Я встретил двух-трех эмигрантов, которых знал по Парижу. Один из них, большевик (его звали Сашуней), сказал, что Антонов-Овсеенко сидит в Крестах, что меньшевики – предатели, время споров прошло. Я спросил его, не боится ли он, что немцы, воспользовавшись гражданской войной, захватят Петроград. Он стал кричать, что я рассуждаю, как меньшевик, что я интеллигент «с головы до ног», «интеллигенция путается в ногах», теперь не немцы страшны, а «оборонцы». Я проговорил час или два с Савинковым. Он был помощником военного министра, и я не узнавал того Бориса Викторовича, который уныло усмехался в «Ротонде». Савинков говорил о крутых мерах, о диктатуре, о порядке. Керенского он назвал фразером, который упивается тембром своего голоса; о Временном правительстве отозвался презрительно: «Это растерявшиеся люди, они заседают не сидя, а стоя…» В Зимнем дворце я увидел, как жил царь; жил он неинтересно; комнаты были заставлены безвкусной мебелью, мещанскими безделушками. (Такие же вещи я увидел потом в пекинском дворце, в покоях последнего китайского императора.) Среди пуфов стояли раскладушки; валялись винтовки – революция, которую Савинков хотел преждевременно но похоронить, бродила по залам Зимнего дворца. На лестнице какая-то дама схватила помощника военного министра за борт пиджака: «Но вы мне скажите, почему Жоржа держат в остроге? Он еще в лицее читал Герцена…»

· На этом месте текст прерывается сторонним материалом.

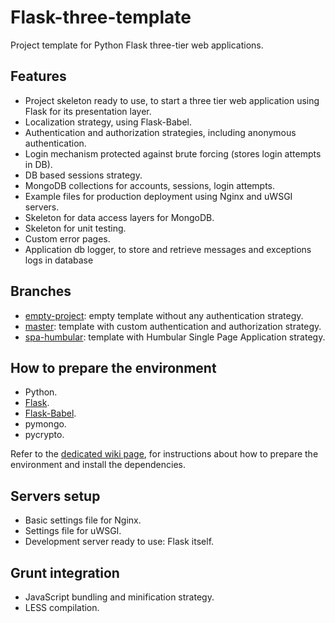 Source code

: # Flask-three-template
Project template for Python Flask three-tier web applications.

## Features
* Project skeleton ready to use, to start a three tier web application using Flask for its presentation layer.
* Localization strategy, using Flask-Babel.
* Authentication and authorization strategies, including anonymous authentication.
* Login mechanism protected against brute forcing (stores login attempts in DB).
* DB based sessions strategy.
* MongoDB collections for accounts, sessions, login attempts.
* Example files for production deployment using Nginx and uWSGI servers.
* Skeleton for data access layers for MongoDB.
* Skeleton for unit testing.
* Custom error pages.
* Application db logger, to store and retrieve messages and exceptions logs in database

## Branches
* [empty-project](https://github.com/RobertoPrevato/flask-three-template/tree/empty-project): empty template without any authentication strategy.
* [master](https://github.com/RobertoPrevato/flask-three-template/tree/master): template with custom authentication and authorization strategy.
* [spa-humbular](https://github.com/RobertoPrevato/flask-three-template/tree/spa-humbular): template with Humbular Single Page Application strategy.

## How to prepare the environment
* Python.
* [Flask](http://flask.pocoo.org/).
* [Flask-Babel](https://pythonhosted.org/Flask-Babel/).
* pymongo.
* pycrypto.

Refer to the [dedicated wiki page](https://github.com/RobertoPrevato/flask-three-template/wiki/Preparing-the-environment), for instructions about how to prepare the environment and install the dependencies.

## Servers setup
* Basic settings file for Nginx.
* Settings file for uWSGI.
* Development server ready to use: Flask itself.

## Grunt integration
* JavaScript bundling and minification strategy.
* LESS compilation.
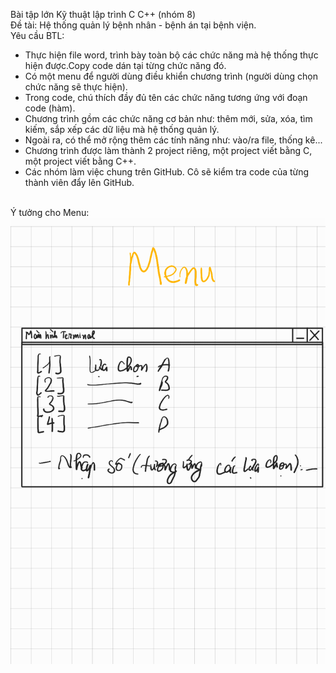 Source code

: Bài tập lớn Kỹ thuật lập trình C C++ (nhóm 8) <br/>
Đề tài: Hệ thống quản lý bệnh nhân - bệnh án tại bệnh viện.<br/>
Yêu cầu BTL:<br/>
- Thực hiện file word, trình bày toàn bộ các chức năng mà hệ thống thực hiện được.Copy code dán tại từng chức năng đó.<br/>
- Có một menu để người dùng điều khiển chương trình (người dùng chọn chức năng sẽ thực hiện).<br/>
- Trong code, chú thích đầy đủ tên các chức năng tương ứng với đoạn code (hàm).<br/>
- Chương trình gồm các chức năng cơ bản như: thêm mới, sửa, xóa, tìm kiếm, sắp xếp các dữ liệu mà hệ thống quản lý.<br/>
- Ngoài ra, có thể mở rộng thêm các tính năng như: vào/ra file, thống kê...<br/>
- Chương trình được làm thành 2 project riêng, một project viết bằng C, một project viết bằng C++.<br/>
- Các nhóm làm việc chung trên GitHub. Cô sẽ kiểm tra code của từng thành viên đẩy lên GitHub.<br/>
<br/>
Ý tưởng cho Menu:<br/>
<img src="https://github.com/NamAnh2k5/BTL-Ky-thuat-lap-trinh/blob/main/img/%C3%BD%20t%C6%B0%E1%BB%9Fng%20menu_240529_153811_0.png">
<br/>
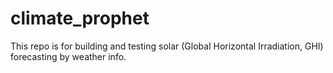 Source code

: # climate_prophet
This repo is for building and testing solar (Global Horizontal Irradiation, GHI) forecasting by weather info.
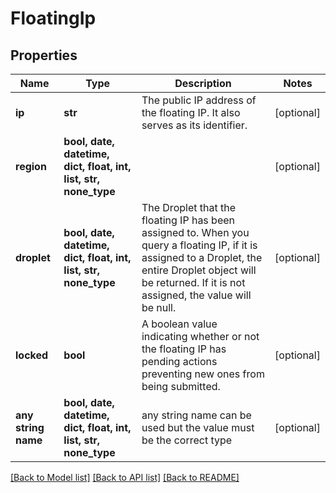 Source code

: # FloatingIp


## Properties
Name | Type | Description | Notes
------------ | ------------- | ------------- | -------------
**ip** | **str** | The public IP address of the floating IP. It also serves as its identifier. | [optional] 
**region** | **bool, date, datetime, dict, float, int, list, str, none_type** |  | [optional] 
**droplet** | **bool, date, datetime, dict, float, int, list, str, none_type** | The Droplet that the floating IP has been assigned to. When you query a floating IP, if it is assigned to a Droplet, the entire Droplet object will be returned. If it is not assigned, the value will be null. | [optional] 
**locked** | **bool** | A boolean value indicating whether or not the floating IP has pending actions preventing new ones from being submitted. | [optional] 
**any string name** | **bool, date, datetime, dict, float, int, list, str, none_type** | any string name can be used but the value must be the correct type | [optional]

[[Back to Model list]](../README.md#documentation-for-models) [[Back to API list]](../README.md#documentation-for-api-endpoints) [[Back to README]](../README.md)


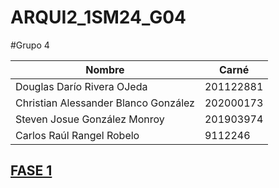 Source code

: # ARQUI2_1SM24_G04
#Grupo 4

| Nombre                                | Carné     
|---------------------------------------|-----------
| Douglas Darío Rivera OJeda            | 201122881
| Christian Alessander Blanco González  | 202000173
| Steven Josue González Monroy          | 201903974
| Carlos Raúl Rangel Robelo             | 9112246

## [FASE 1](https://github.com/KritianWhite/ARQUI2_1SM24_G04/blob/main/Fase%201/documentacion/manual.md)
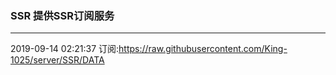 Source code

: ### SSR 提供SSR订阅服务
---
2019-09-14 02:21:37 订阅:https://raw.githubusercontent.com/King-1025/server/SSR/DATA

Савинков познакомил меня с Ф. А. Степуном. Я знал, что Степун – философ, что он написал интересную книгу «Письма прапорщика», в которой показал войну без обязательной позолоты. Менее всего я мог себе представить его исполняющим должность начальника политического управления военного министерства. Лицо у него было скорее мечтателя или пастора. Я начал бестолково и страстно твердить, как Сашуне, что немцы могут оккупировать Россию и задавить революцию. Он спросил, не хочу ли я стать военным комиссаром. Я усмехнулся – комиссар должен понимать, объяснять, а я занят другим: всех спрашиваю.

Был я и в Смольном. Там люди кидались на Чхеидзе, кричали, что Савинков сговаривается с генералами, а в тюрьму сажают рабочих. В коридорах спали солдаты.

Один из парижских эмигрантов мне строго сказал: «Здесь тебе не «Ротонда» – иди на фронт…» Я ответил, что меня не хотят брать в армию. Он зло рассмеялся: «Значит, ты большевик? Я тебя выведу на чистую воду…» Старушка прижала меня к стенке, плакала: «Ты им скажи, что у Андрюши дочка в консерватории, а сукно это Мишукнн получил…»

В Петрограде тогда находились Тихон Иванович Сорокин и Катя с моей дочкой Ириной. Они жили у отца Кати, который не мог слышать моего имени: ко всем прочим грехам я был евреем. Катя тайком от отца привела ко мне Ирину; девочке тогда было шесть лет. Я ее повел в кафе «Ампир», угостил белым хлебом с повидлом. Потом мы гуляли по Невскому. У Ирины одно время была няня итальянка, она ее научила молиться богу. Девочка попросила, чтобы мы зашли в Казанский собор; там она тотчас стала на колени и приказала мне последовать ее примеру. Я не послушался. Ирина начала кричать, плакала; женщины, молившиеся в соборе, возмутились: стыдно в святом месте обижать ребенка! К счастью, Ирине надоело молиться, и она спросила, нельзя ли снова пойти в кондитерскую.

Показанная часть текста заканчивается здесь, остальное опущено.